The design of health messages involves a large number of decisions with respect to the messages’ format, delivery, and content, among others. Because many of these decisions involve creative translations of message content, determining what a message needs to convey is a first step in health message design. Message content should correspond to those factors that most importantly guide people’s decision to engage or not engage in a particular health behavior, as improvement in these factors should result in maximal improvement in the behavior. Clearly, then, the better we can explain which factors determine a particular health behavior, the better able we are to design effective health messages. Reasoned action theory is a useful tool both for explaining any given health behavior and for selecting message content. Reasoned action theory comprises the theory of reasoned action, the theory of planned behavior, and the integrative model of behavioral prediction, which together can best be seen as a sequence of reformulations that build on one another in a developmental fashion. The current formulation of the theory is called the reasoned action approach to explaining and changing behavior. The theory proposes that health behavior follows from intention when one has the necessary skills for performing the behavior and when no environmental barriers exist that obstruct behavioral performance.
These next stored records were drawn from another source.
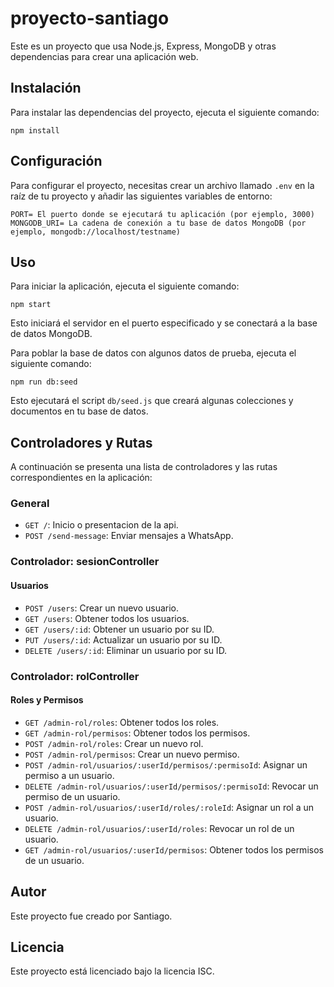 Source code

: <!-- @format -->

# proyecto-santiago

Este es un proyecto que usa Node.js, Express, MongoDB y otras dependencias para crear una aplicación web.

## Instalación

Para instalar las dependencias del proyecto, ejecuta el siguiente comando:

```shell
npm install
```

## Configuración

Para configurar el proyecto, necesitas crear un archivo llamado `.env` en la raíz de tu proyecto y añadir las siguientes variables de entorno:

```dotenv
PORT= El puerto donde se ejecutará tu aplicación (por ejemplo, 3000)
MONGODB_URI= La cadena de conexión a tu base de datos MongoDB (por ejemplo, mongodb://localhost/testname)
```

## Uso

Para iniciar la aplicación, ejecuta el siguiente comando:

```shell
npm start
```

Esto iniciará el servidor en el puerto especificado y se conectará a la base de datos MongoDB.

Para poblar la base de datos con algunos datos de prueba, ejecuta el siguiente comando:

```shell
npm run db:seed
```

Esto ejecutará el script `db/seed.js` que creará algunas colecciones y documentos en tu base de datos.

## Controladores y Rutas

A continuación se presenta una lista de controladores y las rutas correspondientes en la aplicación:

### General

-   `GET /`: Inicio o presentacion de la api.
-   `POST /send-message`: Enviar mensajes a WhatsApp.

### Controlador: sesionController

#### Usuarios

-   `POST /users`: Crear un nuevo usuario.
-   `GET /users`: Obtener todos los usuarios.
-   `GET /users/:id`: Obtener un usuario por su ID.
-   `PUT /users/:id`: Actualizar un usuario por su ID.
-   `DELETE /users/:id`: Eliminar un usuario por su ID.

### Controlador: rolController

#### Roles y Permisos

-   `GET /admin-rol/roles`: Obtener todos los roles.
-   `GET /admin-rol/permisos`: Obtener todos los permisos.
-   `POST /admin-rol/roles`: Crear un nuevo rol.
-   `POST /admin-rol/permisos`: Crear un nuevo permiso.
-   `POST /admin-rol/usuarios/:userId/permisos/:permisoId`: Asignar un permiso a un usuario.
-   `DELETE /admin-rol/usuarios/:userId/permisos/:permisoId`: Revocar un permiso de un usuario.
-   `POST /admin-rol/usuarios/:userId/roles/:roleId`: Asignar un rol a un usuario.
-   `DELETE /admin-rol/usuarios/:userId/roles`: Revocar un rol de un usuario.
-   `GET /admin-rol/usuarios/:userId/permisos`: Obtener todos los permisos de un usuario.

## Autor

Este proyecto fue creado por Santiago.

## Licencia

Este proyecto está licenciado bajo la licencia ISC.
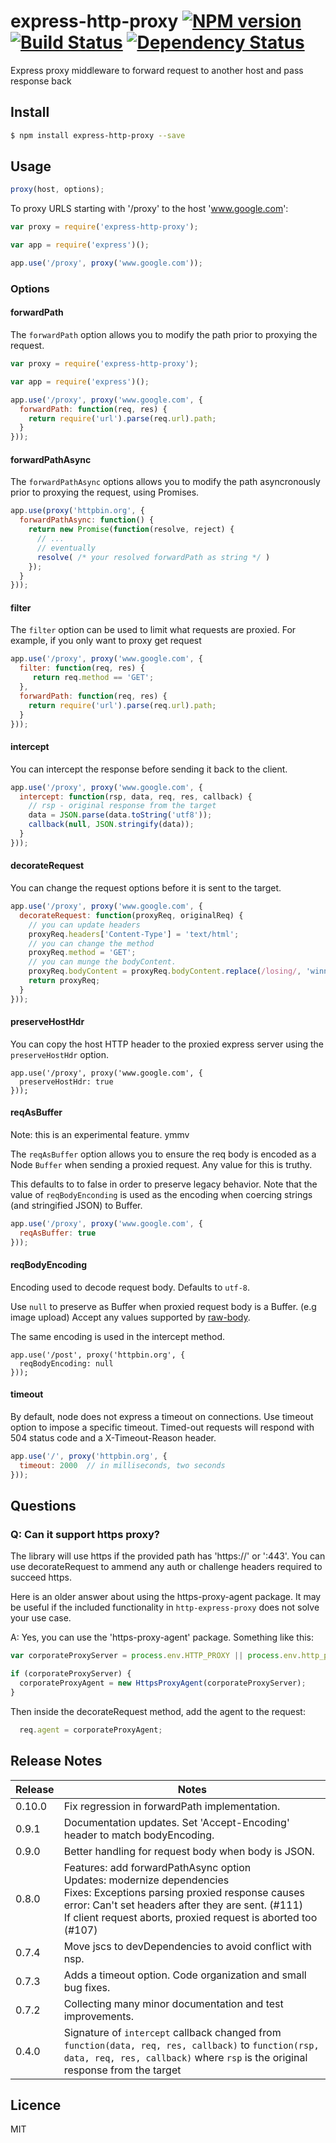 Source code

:# express-http-proxy [![NPM version](https://badge.fury.io/js/express-http-proxy.svg)](http://badge.fury.io/js/express-http-proxy) [![Build Status](https://travis-ci.org/villadora/express-http-proxy.svg?branch=master)](https://travis-ci.org/villadora/express-http-proxy) [![Dependency Status](https://gemnasium.com/villadora/express-http-proxy.svg)](https://gemnasium.com/villadora/express-http-proxy)

Express proxy middleware to forward request to another host and pass response back

## Install

```bash
$ npm install express-http-proxy --save
```

## Usage
```js
proxy(host, options);
```

To proxy URLS starting with '/proxy' to the host 'www.google.com':

```js
var proxy = require('express-http-proxy');

var app = require('express')();

app.use('/proxy', proxy('www.google.com'));
```

### Options



#### forwardPath

The ```forwardPath``` option allows you to modify the path prior to proxying the request.

```js
var proxy = require('express-http-proxy');

var app = require('express')();

app.use('/proxy', proxy('www.google.com', {
  forwardPath: function(req, res) {
    return require('url').parse(req.url).path;
  }
}));
```
#### forwardPathAsync

The ```forwardPathAsync``` options allows you to modify the path asyncronously prior to proxying the request, using Promises.

```js
app.use(proxy('httpbin.org', {
  forwardPathAsync: function() {
    return new Promise(function(resolve, reject) {
      // ...
      // eventually
      resolve( /* your resolved forwardPath as string */ )
    });
  }
}));
```

#### filter
The ```filter``` option can be used to limit what requests are proxied. For example, if you only want to proxy get request

```js
app.use('/proxy', proxy('www.google.com', {
  filter: function(req, res) {
     return req.method == 'GET';
  },
  forwardPath: function(req, res) {
    return require('url').parse(req.url).path;
  }
}));
```

#### intercept
You can intercept the response before sending it back to the client.

```js
app.use('/proxy', proxy('www.google.com', {
  intercept: function(rsp, data, req, res, callback) {
    // rsp - original response from the target
    data = JSON.parse(data.toString('utf8'));
    callback(null, JSON.stringify(data));
  }
}));
```

#### decorateRequest

You can change the request options before it is sent to the target.

```js
app.use('/proxy', proxy('www.google.com', {
  decorateRequest: function(proxyReq, originalReq) {
    // you can update headers
    proxyReq.headers['Content-Type'] = 'text/html';
    // you can change the method
    proxyReq.method = 'GET';
    // you can munge the bodyContent.
    proxyReq.bodyContent = proxyReq.bodyContent.replace(/losing/, 'winning!');
    return proxyReq;
  }
}));

```

#### preserveHostHdr

You can copy the host HTTP header to the proxied express server using the `preserveHostHdr` option.

```
app.use('/proxy', proxy('www.google.com', {
  preserveHostHdr: true
}));
```
#### reqAsBuffer

Note: this is an experimental feature.  ymmv

The ```reqAsBuffer``` option allows you to ensure the req body is encoded as a Node
```Buffer``` when sending a proxied request.   Any value for this is truthy.

This defaults to to false in order to preserve legacy behavior. Note that
the value of ```reqBodyEnconding``` is used as the encoding when coercing strings
(and stringified JSON) to Buffer.

```js
app.use('/proxy', proxy('www.google.com', {
  reqAsBuffer: true
}));
```

#### reqBodyEncoding

Encoding used to decode request body. Defaults to ```utf-8```.

Use ```null``` to preserve as Buffer when proxied request body is a Buffer. (e.g image upload)
Accept any values supported by [raw-body](https://www.npmjs.com/package/raw-body#readme).

The same encoding is used in the intercept method.

```
app.use('/post', proxy('httpbin.org', {
  reqBodyEncoding: null
}));
```


#### timeout

By default, node does not express a timeout on connections.   Use timeout option to impose a specific timeout.    Timed-out requests will respond with 504 status code and a X-Timeout-Reason header.

```js
app.use('/', proxy('httpbin.org', {
  timeout: 2000  // in milliseconds, two seconds
}));
```


## Questions

### Q: Can it support https proxy?

The library will use https if the provided path has 'https://' or ':443'.   You can use decorateRequest to ammend any auth or challenge headers required to succeed https.


Here is an older answer about using the https-proxy-agent package.   It may be useful if the included functionality in ```http-express-proxy``` does not solve your use case.

A:  Yes, you can use the 'https-proxy-agent' package. Something like this:

```js
var corporateProxyServer = process.env.HTTP_PROXY || process.env.http_proxy || process.env.HTTPS_PROXY || process.env.https_proxy;

if (corporateProxyServer) {
  corporateProxyAgent = new HttpsProxyAgent(corporateProxyServer);
}
```

Then inside the decorateRequest method, add the agent to the request:

```js
  req.agent = corporateProxyAgent;
```

## Release Notes

| Release | Notes |
| --- | --- |
| 0.10.0 | Fix regression in forwardPath implementation. |
| 0.9.1 | Documentation updates.  Set 'Accept-Encoding' header to match bodyEncoding. |
| 0.9.0 | Better handling for request body when body is JSON. |
| 0.8.0 | Features:  add forwardPathAsync option <br />Updates:  modernize dependencies <br />Fixes: Exceptions parsing proxied response causes error: Can't set headers after they are sent. (#111) <br />If client request aborts, proxied request is aborted too (#107) |
| 0.7.4 | Move jscs to devDependencies to avoid conflict with nsp. |
| 0.7.3 | Adds a timeout option.   Code organization and small bug fixes. |
| 0.7.2 | Collecting many minor documentation and test improvements. |
| 0.4.0 | Signature of `intercept` callback changed from `function(data, req, res, callback)` to `function(rsp, data, req, res, callback)` where `rsp` is the original response from the target |

## Licence

MIT
<!-- do not want to make nodeinit to complicated, you can edit this whenever you want. -->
Intention follows from one’s attitude, perceived normative pressure, and perceived behavioral control with respect to performing the behavior. Because the extent varies to which attitude, perceived normative pressure, and perceived behavioral control shape intentions across behaviors and populations, each health message design project should begin with research to establish the relative importance of attitude, perceived normative pressure, and perceived behavioral control. Underlying these variables are beliefs about consequences, influence from normative referents, and control with respect to performing the behavior. Whereas people may hold a great many beliefs about a particular health behavior, only some of these beliefs will guide people’s decisions about performing or not performing the behavior. Reasoned action theory focuses on changing or reinforcing this subset of beliefs. The appeal for health message design is that reasoned action theory provides guidelines for the identification of beliefs to target in a health message.